児童と共に「良い問い」について討議 教科書の読み取りスキルの向上<岡山市立平井小学校 遠藤隆平教諭>

2025年6月4日

3月27日、岡山市内で第119回教育委員会対象セミナーを開催した。

安藤明伸教授・広島工業大学は生成AIの教育活用について、山本朋弘教授・中村学園大学教育学部はGIGA2期の個別最適な学び・協働的な学びの質的向上について講演。愛媛県教育委員会はメタバースを活用した不登校支援、岡山市立平井小学校は端末とクラウドを活用した授業改善、岡山県立岡山芳泉高等学校は生成AIを活用したアクティブ・ラーニング型授業と校務効率化の取組を報告した。


岡山市立平井小学校 遠藤隆平教諭

岡山市立平井小学校の遠藤教諭はGoogle for Education認定トレーナー、Canva認定教育アンバサダーなどに認定されており、1人1台端末とクラウドを活用した授業改善を推進。2024年度は公開授業を3回実施し、計150人の学校関係者が参観した。

…・…・…

ICTを活用した授業改善については、文科省YouTubeに公開されている「これからの授業どうするの!?」を基に、自分で選択して自分で決める、自己選択・自己決定を意識し、課題設定・情報収集・整理分析・まとめ表現の探究的な学習のサイクルを回しながら進めている。

子供たちが自ら学ぶ力を身につけることが授業改善の核心であり、教員は学び方のスキルを育成する伴走者であると考えている。自分で学ぶためには、明確な目標の設定や評価基準を共有することが重要だ。

 

自ら学ぶ力を育む

具体的にまず課題設定の場面では、付せん機能で子供の疑問や気付きを共有し、分類して意見を整理。その中から課題を設定する。子供たちの様々な視点や意見を取り入れることで授業が広がり多様な見方が育つ。1人で考えるのではなくクラス全体の考えを活用する「集合知による課題づくり」により、課題設定力の育成を図っている。学習課題を全体で共有し全員が同じ方向を向いてから、各自めあてを立て、それぞれのアプローチで課題の答えを導いていく流れだ。

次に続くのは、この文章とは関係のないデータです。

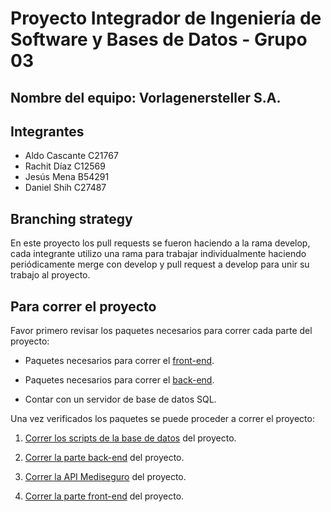 # Proyecto Integrador de Ingeniería de Software y Bases de Datos - Grupo 03

## Nombre del equipo: Vorlagenersteller S.A.

## Integrantes

* Aldo Cascante C21767
* Rachit Díaz C12569
* Jesús Mena B54291
* Daniel Shih C27487

## Branching strategy

En este proyecto los pull requests se fueron haciendo a la rama develop, cada integrante utilizo una rama para trabajar individualmente haciendo periódicamente merge con develop y pull request a develop para unir su trabajo al proyecto.

## Para correr el proyecto

Favor primero revisar los paquetes necesarios para correr cada parte del proyecto:
  * Paquetes necesarios para correr el [front-end](/FrontEnd/readme.md/#paquetes-necesarios-para-correr-el-proyecto-front-end).

  * Paquetes necesarios para correr el [back-end](/BackEnd/readme.md/#paquetes-necesarios-para-correr-el-proyecto-back-end).

  * Contar con un servidor de base de datos SQL.

Una vez verificados los paquetes se puede proceder a correr el proyecto:

  1. [Correr los scripts de la base de datos](/DB/readme.md/#CorrerScripts) del proyecto.

  2. [Correr la parte back-end](/BackEnd/readme.md/#para-correr-el-proyecto-back-end-de-la-planilla) del proyecto.

  3. [Correr la API Mediseguro](/BackEnd/readme.md/#para-correr-el-proyecto-back-end-de-la-api-mediseguro) del proyecto.

  4. [Correr la parte front-end](/FrontEnd/readme.md/#para-correr-el-proyecto) del proyecto.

また、各自でめあてを立てるために、子供と共に「良い問い」について討議。一問一答ではなく関連付けが必要な問いの設定や、様々な立場から課題を考える視点を促している。

情報収集力を育むために大切にしているのは教科書の読み取りスキルの向上だ。新出語句や繰り返しの語句、疑問点、本文と資料の関連付けなど重要箇所への線引きの考え方について子供と共有。自分で情報を集めて学べるよう、教科書を基盤に情報収集力を高めている。司書の協力のもと図書資料を活用したり、ルビふりされたデジタル教科書やNHK for Schoolなど子供が特性に合わせて学びを進めていけるよう多様な資料も用意している。

整理・分析の場面においては、手段としていつでも使えるよう、複数の思考ツールをクラウド上に用意。初めから子供に委ねるのではなく1学期にクラス全体で活用する体験を積み、目的に応じたツールを選択できる力を育成。教員と共に考える一斉授業も大切である。

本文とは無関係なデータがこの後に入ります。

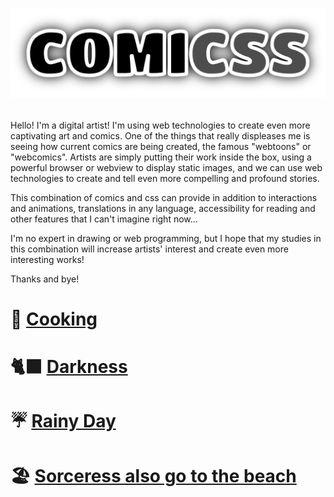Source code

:# <p align="center">![Comicss](/comicss-logo.svg)</p>

Hello! I'm a digital artist! I'm using web technologies to create even more captivating art and comics. One of the things that really displeases me is seeing how current comics are being created, the famous "webtoons" or "webcomics". Artists are simply putting their work inside the box, using a powerful browser or webview to display static images, and we can use web technologies to create and tell even more compelling and profound stories.

This combination of comics and css can provide in addition to interactions and animations, translations in any language, accessibility for reading and other features that I can't imagine right now...

I'm no expert in drawing or web programming, but I hope that my studies in this combination will increase artists' interest and create even more interesting works!

Thanks and bye!

# 🍮️ [Cooking](https://phelipefox.github.io/comicss/cooking.html)
# 🐈‍⬛ [Darkness](https://phelipefox.github.io/comicss/darkness.html)
# ☔️ [Rainy Day](https://phelipefox.github.io/comicss/rainy-day.html)
# 🏖 [Sorceress also go to the beach](https://phelipefox.github.io/comicss/sorceress-also-go-to-the-beach.html)

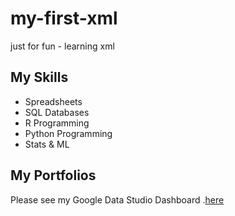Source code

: # my-first-xml
just for fun - learning xml

## My Skills

- Spreadsheets
- SQL Databases
- R Programming 
- Python Programming
- Stats & ML

## My Portfolios

Please see my Google Data Studio Dashboard .[here](https://www.google.com)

整理・分析には白紙の状態で子供が自由に使える「オンラインホワイトボード」を活用。子供の学びを深めるのに効果的だった。思考ツールを自由に選択でき、過去の学習データとの関連付けや、情報の移動や組み換えも容易だ。子供たちは調べたことや友達から聞いたことなどの自分の知識を関連付け、単元全体の情報を整理しながら、学習課題の答えに迫っている。相互参照によって、友達がどの資料から何を読み取っているのかなどの学び方を学ぶこともできる。クラウドで一覧で確認でき、教員はリアルタイムでフィードバックや支援ができる。

教科の見方・考え方に沿って自分で調べるスキルを身につける時間も設定。資料を読み取るときに着目するポイントについて子供と話し合い、「スキルカード」としてまとめている。

まとめ・表現の場面において多様な表現ができるのは端末の1番の良さだ。動画制作、スライドによるプレゼンテーション、ポスター・ホワイトボード形式でのまとめなど子供たちは主体的に様々な表現方法を選択している。

 

知識が結びつき深い理解に

本時のまとめ、学習計画表、学び方、授業ごとのまとめをクラウドに一覧で表示し、学びの蓄積とふり返りに活かしている。

一人一枚の学習計画表はめあて・学び方・まとめ・ふり返り・理解度を記入。

学び方についてはチェック表を用意。下線を引く、友達と一緒に学ぶ、資料を使うなど、自ら学びを進める中でいろいろな学び方を意識できるようにしている。

教科の見方・考え方に沿って資料を読解するための「スキルカード」を使い、本時で何を意識して資料を読み取ったかについても蓄積するようにしている。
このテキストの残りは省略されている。